* [EXERCISE BRIEF]:
Check each line of the entries for "directly" and report the ones that have it.

(Plain-text document sources)
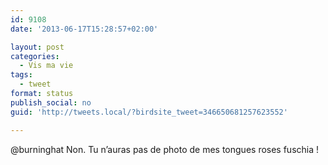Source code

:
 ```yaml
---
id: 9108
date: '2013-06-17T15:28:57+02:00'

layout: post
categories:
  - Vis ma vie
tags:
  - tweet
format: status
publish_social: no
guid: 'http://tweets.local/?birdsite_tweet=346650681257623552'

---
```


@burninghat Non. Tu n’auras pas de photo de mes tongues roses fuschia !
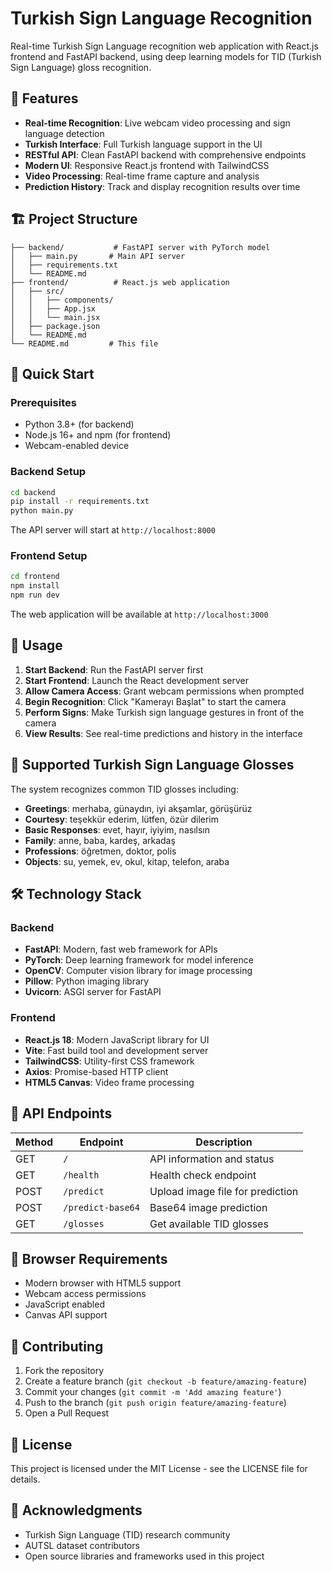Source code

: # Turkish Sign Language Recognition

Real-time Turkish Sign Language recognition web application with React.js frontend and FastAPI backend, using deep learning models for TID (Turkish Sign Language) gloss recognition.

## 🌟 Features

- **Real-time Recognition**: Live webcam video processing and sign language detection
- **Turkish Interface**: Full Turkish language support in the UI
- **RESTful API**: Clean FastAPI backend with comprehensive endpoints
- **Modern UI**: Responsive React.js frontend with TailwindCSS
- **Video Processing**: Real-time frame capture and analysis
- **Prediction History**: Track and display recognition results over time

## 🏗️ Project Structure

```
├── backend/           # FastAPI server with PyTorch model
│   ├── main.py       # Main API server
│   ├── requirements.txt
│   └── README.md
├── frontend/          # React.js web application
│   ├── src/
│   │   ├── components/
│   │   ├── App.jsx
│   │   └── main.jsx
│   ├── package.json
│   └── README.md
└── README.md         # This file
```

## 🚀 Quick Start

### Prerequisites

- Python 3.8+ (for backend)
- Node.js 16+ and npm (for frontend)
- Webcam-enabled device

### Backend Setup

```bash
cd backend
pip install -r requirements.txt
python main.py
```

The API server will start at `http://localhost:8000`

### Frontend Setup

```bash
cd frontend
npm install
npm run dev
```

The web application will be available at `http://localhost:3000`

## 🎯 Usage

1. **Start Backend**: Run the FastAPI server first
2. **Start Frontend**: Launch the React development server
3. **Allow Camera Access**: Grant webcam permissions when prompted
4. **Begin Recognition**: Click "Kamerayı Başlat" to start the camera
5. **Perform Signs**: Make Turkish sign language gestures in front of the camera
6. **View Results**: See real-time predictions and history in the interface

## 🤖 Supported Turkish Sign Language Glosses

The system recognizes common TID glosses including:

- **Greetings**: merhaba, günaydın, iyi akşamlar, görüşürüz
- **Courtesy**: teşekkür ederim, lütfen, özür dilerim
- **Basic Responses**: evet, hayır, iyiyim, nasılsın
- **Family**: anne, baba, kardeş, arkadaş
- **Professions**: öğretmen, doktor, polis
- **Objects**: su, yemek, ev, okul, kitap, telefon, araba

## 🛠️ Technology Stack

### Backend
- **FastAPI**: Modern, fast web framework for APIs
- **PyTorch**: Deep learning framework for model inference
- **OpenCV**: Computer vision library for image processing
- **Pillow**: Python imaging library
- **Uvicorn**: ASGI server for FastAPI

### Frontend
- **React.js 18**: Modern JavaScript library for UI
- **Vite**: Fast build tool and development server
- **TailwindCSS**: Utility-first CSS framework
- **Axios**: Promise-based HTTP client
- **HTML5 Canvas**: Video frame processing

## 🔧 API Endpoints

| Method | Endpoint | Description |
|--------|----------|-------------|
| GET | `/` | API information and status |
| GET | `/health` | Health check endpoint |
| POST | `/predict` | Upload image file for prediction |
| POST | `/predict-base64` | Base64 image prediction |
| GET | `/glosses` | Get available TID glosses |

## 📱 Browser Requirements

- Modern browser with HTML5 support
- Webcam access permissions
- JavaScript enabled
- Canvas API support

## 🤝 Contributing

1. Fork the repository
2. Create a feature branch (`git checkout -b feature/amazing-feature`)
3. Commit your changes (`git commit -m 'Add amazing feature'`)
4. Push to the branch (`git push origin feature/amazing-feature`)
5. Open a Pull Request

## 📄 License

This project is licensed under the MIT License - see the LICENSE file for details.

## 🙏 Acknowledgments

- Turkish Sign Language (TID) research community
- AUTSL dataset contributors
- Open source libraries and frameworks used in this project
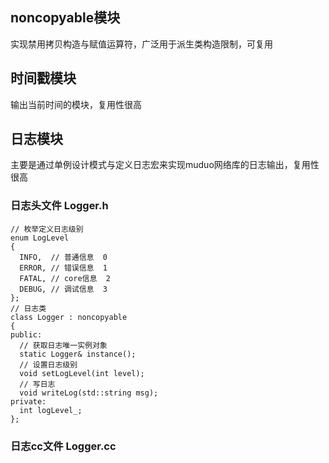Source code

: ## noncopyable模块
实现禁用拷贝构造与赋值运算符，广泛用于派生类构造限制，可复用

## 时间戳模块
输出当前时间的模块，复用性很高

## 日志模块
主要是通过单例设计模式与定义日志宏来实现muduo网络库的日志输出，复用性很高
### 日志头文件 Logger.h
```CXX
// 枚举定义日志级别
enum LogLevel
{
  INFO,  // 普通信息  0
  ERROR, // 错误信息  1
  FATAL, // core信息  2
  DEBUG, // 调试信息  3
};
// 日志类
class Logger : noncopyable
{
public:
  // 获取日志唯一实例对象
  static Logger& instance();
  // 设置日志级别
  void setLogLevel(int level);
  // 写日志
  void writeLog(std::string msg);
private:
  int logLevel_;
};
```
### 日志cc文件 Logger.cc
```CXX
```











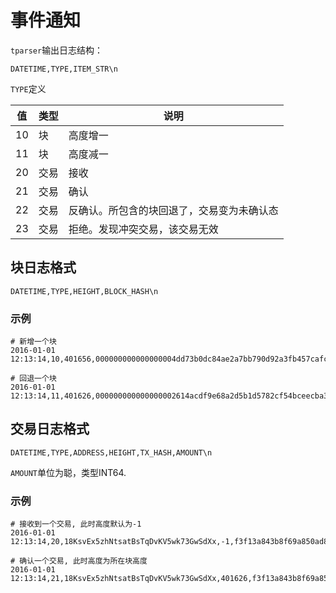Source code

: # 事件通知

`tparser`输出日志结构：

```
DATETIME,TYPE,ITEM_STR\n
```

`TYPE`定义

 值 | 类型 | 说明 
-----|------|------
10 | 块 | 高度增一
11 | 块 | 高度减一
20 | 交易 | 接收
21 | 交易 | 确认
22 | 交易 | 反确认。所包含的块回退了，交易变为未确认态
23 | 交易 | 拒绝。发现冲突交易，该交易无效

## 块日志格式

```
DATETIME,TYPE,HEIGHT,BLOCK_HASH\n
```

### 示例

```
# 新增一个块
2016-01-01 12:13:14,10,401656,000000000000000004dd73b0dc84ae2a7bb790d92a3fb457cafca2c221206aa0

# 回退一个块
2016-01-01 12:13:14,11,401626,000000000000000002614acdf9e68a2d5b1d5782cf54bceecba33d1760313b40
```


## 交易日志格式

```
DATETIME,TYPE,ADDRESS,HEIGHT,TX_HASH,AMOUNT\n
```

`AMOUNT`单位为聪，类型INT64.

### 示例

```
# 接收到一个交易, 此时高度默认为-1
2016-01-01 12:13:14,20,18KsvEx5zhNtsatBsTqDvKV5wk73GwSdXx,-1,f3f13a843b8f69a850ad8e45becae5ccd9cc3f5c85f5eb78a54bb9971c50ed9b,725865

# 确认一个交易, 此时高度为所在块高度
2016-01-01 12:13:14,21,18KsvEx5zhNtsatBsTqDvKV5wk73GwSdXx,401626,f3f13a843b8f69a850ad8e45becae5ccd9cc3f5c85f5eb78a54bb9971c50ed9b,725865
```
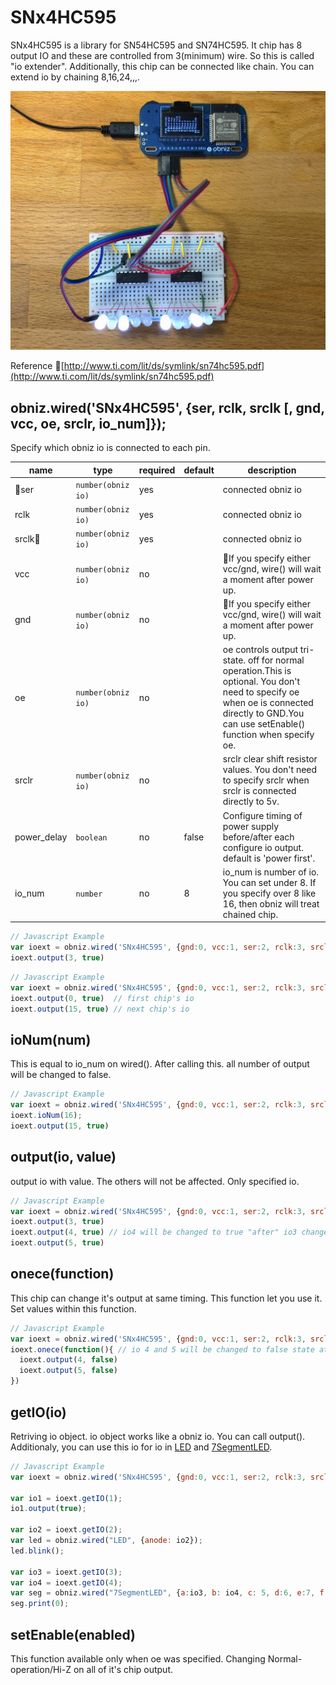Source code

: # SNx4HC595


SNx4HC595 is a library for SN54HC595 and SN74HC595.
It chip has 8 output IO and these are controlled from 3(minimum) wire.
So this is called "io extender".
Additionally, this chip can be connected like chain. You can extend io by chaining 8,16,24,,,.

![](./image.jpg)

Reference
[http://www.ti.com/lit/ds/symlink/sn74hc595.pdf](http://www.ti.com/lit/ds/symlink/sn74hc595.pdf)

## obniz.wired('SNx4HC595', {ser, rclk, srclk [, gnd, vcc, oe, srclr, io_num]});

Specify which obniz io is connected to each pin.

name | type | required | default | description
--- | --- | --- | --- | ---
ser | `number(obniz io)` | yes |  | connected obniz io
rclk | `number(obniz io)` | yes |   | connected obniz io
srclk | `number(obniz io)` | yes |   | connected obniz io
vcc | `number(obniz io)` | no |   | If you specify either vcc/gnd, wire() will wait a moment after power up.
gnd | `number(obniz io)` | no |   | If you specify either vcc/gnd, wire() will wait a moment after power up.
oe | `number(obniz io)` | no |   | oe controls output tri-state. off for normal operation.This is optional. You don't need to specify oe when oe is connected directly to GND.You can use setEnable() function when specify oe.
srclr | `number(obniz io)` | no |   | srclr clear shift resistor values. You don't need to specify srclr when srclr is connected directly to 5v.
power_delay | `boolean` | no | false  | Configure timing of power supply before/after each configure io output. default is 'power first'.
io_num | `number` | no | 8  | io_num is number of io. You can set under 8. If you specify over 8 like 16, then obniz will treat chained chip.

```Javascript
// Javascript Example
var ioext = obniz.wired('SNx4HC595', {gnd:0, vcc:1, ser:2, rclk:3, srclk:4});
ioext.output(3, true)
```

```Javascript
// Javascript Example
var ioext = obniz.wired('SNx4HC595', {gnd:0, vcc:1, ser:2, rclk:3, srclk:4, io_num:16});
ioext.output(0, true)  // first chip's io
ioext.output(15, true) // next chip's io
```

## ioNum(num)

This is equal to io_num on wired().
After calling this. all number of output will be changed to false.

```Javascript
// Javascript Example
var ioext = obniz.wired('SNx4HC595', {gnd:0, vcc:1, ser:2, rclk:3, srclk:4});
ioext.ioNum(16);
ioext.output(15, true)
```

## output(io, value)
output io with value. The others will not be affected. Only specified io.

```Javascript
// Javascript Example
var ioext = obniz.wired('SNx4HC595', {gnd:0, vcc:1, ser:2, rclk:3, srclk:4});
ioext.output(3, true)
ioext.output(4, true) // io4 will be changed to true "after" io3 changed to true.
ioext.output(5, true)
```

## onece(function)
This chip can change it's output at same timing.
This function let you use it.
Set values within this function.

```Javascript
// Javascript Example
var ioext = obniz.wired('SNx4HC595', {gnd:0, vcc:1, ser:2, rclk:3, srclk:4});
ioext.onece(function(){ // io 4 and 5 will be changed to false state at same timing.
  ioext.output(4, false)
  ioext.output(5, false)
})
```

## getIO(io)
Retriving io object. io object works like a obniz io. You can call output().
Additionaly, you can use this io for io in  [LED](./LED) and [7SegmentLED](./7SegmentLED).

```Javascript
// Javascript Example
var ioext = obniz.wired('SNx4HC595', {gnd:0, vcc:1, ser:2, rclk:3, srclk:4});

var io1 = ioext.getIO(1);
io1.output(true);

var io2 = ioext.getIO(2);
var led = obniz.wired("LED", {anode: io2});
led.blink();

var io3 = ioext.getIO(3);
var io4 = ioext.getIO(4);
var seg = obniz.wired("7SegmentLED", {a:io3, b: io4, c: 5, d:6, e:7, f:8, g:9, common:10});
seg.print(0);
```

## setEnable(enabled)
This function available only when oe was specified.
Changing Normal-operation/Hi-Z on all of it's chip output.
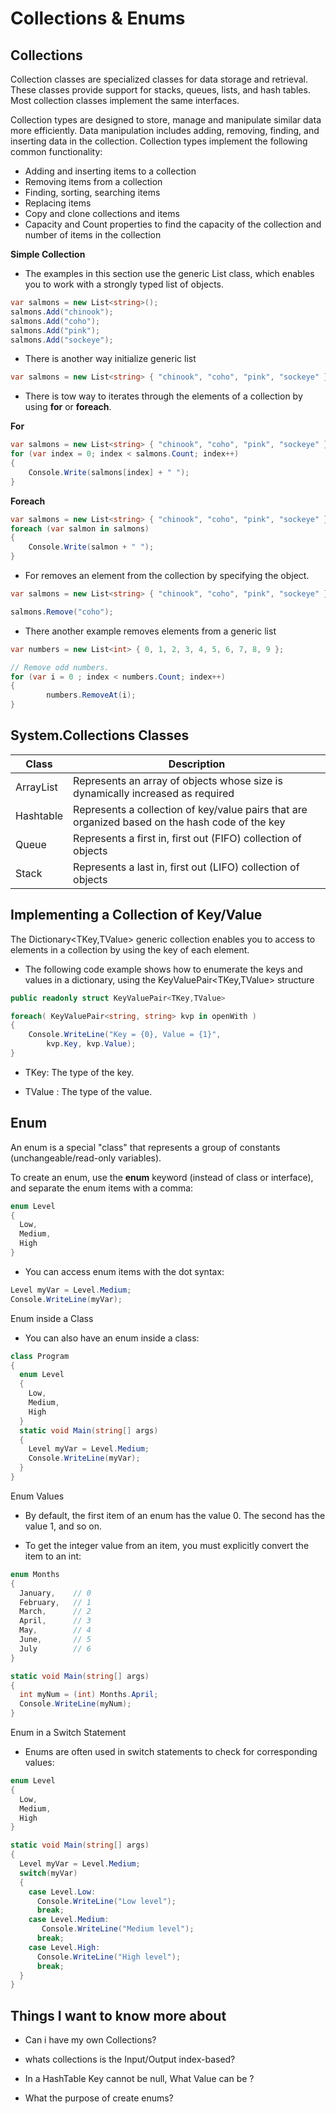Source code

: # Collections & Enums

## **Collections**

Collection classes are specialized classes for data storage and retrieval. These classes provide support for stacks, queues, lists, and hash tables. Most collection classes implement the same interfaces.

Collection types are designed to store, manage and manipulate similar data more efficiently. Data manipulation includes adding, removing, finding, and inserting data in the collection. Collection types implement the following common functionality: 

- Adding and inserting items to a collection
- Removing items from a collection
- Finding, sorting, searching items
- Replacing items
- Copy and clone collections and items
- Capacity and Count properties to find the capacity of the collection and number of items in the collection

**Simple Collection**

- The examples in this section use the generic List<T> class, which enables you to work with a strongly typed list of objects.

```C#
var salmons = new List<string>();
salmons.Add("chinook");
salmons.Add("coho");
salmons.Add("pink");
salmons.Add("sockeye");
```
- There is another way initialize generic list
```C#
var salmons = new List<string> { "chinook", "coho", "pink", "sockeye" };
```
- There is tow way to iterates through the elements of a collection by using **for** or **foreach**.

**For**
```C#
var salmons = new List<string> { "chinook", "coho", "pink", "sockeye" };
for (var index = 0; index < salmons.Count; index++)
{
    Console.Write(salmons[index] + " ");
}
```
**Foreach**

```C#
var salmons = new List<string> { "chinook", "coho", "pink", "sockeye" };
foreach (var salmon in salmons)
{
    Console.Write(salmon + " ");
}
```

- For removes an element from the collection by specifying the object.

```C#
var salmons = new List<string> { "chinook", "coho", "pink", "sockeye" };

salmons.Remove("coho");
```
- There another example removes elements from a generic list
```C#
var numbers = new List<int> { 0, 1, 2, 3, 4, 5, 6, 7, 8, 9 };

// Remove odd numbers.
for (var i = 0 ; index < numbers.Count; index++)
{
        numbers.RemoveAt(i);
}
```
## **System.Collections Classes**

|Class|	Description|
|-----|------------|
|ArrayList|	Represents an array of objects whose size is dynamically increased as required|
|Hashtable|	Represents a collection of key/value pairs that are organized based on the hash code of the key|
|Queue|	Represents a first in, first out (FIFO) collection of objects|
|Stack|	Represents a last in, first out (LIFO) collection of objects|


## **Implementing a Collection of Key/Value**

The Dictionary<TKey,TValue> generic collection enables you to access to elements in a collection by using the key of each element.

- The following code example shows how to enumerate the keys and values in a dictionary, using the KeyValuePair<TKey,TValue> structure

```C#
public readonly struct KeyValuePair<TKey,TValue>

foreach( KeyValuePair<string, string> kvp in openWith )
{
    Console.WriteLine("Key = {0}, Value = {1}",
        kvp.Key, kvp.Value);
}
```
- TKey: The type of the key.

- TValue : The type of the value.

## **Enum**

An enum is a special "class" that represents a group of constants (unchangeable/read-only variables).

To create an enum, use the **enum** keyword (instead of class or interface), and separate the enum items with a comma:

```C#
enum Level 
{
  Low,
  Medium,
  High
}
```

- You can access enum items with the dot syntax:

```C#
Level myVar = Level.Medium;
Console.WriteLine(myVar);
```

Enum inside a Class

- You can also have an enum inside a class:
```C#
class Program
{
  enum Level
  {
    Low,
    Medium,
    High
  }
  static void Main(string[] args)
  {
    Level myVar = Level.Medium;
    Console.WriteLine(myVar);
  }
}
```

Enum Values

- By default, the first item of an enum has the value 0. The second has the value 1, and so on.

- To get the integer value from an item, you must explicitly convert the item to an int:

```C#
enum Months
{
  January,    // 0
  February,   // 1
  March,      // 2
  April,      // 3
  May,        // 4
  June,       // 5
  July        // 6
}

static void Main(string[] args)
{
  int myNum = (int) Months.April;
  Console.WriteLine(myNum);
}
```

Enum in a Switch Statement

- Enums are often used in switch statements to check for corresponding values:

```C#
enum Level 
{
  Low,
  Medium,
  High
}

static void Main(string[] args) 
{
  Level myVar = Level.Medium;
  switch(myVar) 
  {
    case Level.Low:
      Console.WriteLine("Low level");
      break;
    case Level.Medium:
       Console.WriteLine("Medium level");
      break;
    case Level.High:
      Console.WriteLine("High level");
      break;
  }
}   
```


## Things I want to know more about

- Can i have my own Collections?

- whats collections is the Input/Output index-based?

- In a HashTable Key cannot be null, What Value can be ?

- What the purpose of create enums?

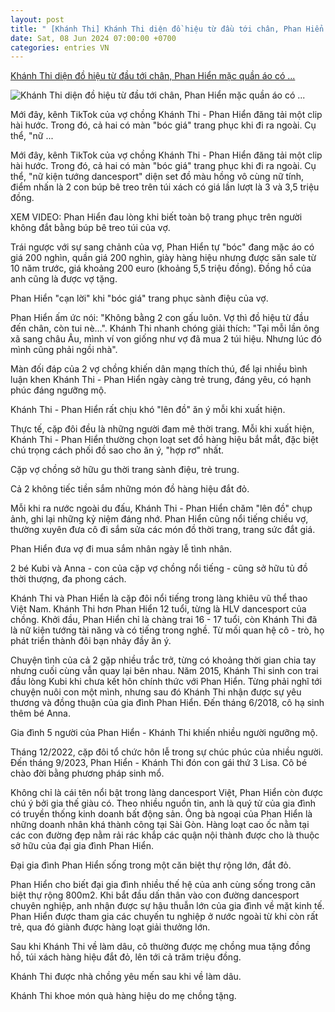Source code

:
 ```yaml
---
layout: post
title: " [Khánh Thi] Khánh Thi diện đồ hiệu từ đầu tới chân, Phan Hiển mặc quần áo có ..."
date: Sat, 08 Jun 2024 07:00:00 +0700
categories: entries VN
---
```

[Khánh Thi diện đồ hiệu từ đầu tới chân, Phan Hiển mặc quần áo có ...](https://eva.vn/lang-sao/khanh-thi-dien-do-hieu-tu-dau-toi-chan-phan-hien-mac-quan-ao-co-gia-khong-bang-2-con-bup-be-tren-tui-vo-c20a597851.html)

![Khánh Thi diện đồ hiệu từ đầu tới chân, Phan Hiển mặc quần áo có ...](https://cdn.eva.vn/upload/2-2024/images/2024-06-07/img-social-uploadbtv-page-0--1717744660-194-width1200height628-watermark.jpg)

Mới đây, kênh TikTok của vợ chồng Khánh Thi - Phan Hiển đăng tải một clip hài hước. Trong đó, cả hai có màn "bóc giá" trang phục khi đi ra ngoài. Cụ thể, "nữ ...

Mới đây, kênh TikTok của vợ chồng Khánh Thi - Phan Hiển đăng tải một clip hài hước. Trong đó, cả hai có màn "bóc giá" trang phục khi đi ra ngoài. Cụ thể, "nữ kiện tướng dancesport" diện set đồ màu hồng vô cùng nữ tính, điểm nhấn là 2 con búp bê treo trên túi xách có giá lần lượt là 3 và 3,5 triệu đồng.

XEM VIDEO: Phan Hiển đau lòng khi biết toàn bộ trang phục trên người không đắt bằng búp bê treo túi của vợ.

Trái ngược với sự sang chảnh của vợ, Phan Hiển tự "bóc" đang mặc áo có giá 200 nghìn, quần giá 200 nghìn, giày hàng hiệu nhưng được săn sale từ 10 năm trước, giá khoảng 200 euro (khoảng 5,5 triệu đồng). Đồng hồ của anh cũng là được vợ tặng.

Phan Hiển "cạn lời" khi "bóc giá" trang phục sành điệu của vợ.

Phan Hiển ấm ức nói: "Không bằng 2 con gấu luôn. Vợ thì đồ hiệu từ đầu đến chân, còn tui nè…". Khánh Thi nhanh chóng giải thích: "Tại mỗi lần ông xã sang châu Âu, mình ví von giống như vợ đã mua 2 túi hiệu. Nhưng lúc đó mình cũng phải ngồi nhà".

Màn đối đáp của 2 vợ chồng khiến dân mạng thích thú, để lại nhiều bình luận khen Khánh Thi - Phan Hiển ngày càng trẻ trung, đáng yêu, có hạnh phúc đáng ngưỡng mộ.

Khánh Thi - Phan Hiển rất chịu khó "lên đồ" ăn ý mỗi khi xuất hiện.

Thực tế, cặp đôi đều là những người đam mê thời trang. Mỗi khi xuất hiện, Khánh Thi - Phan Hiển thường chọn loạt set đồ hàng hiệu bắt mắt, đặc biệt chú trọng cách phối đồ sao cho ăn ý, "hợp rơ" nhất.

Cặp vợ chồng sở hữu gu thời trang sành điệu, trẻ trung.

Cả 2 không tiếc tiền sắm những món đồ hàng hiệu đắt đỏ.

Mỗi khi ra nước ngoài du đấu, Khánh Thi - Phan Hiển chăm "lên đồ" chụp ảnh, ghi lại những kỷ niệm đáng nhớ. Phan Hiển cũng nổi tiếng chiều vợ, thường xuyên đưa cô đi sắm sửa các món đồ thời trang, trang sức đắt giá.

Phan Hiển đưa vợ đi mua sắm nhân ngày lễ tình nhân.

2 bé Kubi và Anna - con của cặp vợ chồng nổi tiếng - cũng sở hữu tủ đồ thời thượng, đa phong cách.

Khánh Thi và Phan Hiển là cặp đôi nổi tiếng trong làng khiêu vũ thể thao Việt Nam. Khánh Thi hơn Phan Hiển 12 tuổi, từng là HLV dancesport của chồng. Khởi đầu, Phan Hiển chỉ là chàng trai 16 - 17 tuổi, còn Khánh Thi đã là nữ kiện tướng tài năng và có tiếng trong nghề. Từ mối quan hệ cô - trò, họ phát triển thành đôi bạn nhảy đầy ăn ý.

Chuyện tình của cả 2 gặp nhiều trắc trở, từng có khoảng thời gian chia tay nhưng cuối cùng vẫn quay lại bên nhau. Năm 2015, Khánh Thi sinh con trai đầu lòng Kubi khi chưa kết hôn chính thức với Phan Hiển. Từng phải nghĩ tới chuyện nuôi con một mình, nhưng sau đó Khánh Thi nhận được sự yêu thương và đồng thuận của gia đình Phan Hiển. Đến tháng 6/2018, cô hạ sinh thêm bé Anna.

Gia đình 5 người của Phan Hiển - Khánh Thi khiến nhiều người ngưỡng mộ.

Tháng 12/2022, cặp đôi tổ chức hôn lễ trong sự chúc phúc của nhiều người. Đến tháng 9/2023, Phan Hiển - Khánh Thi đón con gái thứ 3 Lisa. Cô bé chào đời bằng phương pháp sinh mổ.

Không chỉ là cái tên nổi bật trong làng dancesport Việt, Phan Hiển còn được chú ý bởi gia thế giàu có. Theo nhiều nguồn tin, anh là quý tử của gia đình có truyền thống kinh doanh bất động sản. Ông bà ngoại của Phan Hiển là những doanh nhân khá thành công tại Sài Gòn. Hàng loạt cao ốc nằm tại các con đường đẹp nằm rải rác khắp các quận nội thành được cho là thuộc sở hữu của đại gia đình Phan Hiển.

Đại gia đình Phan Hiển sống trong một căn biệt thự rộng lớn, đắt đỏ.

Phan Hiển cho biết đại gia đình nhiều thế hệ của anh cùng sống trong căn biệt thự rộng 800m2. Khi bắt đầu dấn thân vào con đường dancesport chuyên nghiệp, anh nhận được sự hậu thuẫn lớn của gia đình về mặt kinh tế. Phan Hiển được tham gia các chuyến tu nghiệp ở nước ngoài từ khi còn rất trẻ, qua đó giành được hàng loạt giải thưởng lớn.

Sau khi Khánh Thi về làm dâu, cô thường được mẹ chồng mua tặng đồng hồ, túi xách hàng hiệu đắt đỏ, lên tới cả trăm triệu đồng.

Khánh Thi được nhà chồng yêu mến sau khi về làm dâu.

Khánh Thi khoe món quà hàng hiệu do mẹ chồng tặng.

* [WRITTEN SOLUTION]:
oe | `number(obniz io)` | no |   | oe controls output tri-state. off for normal operation.This is optional. You don't need to specify oe when oe is connected directly to GND.You can use setEnable() function when specify oe.
srclr | `number(obniz io)` | no |   | srclr clear shift resistor values. You don't need to specify srclr when srclr is connected directly to 5v.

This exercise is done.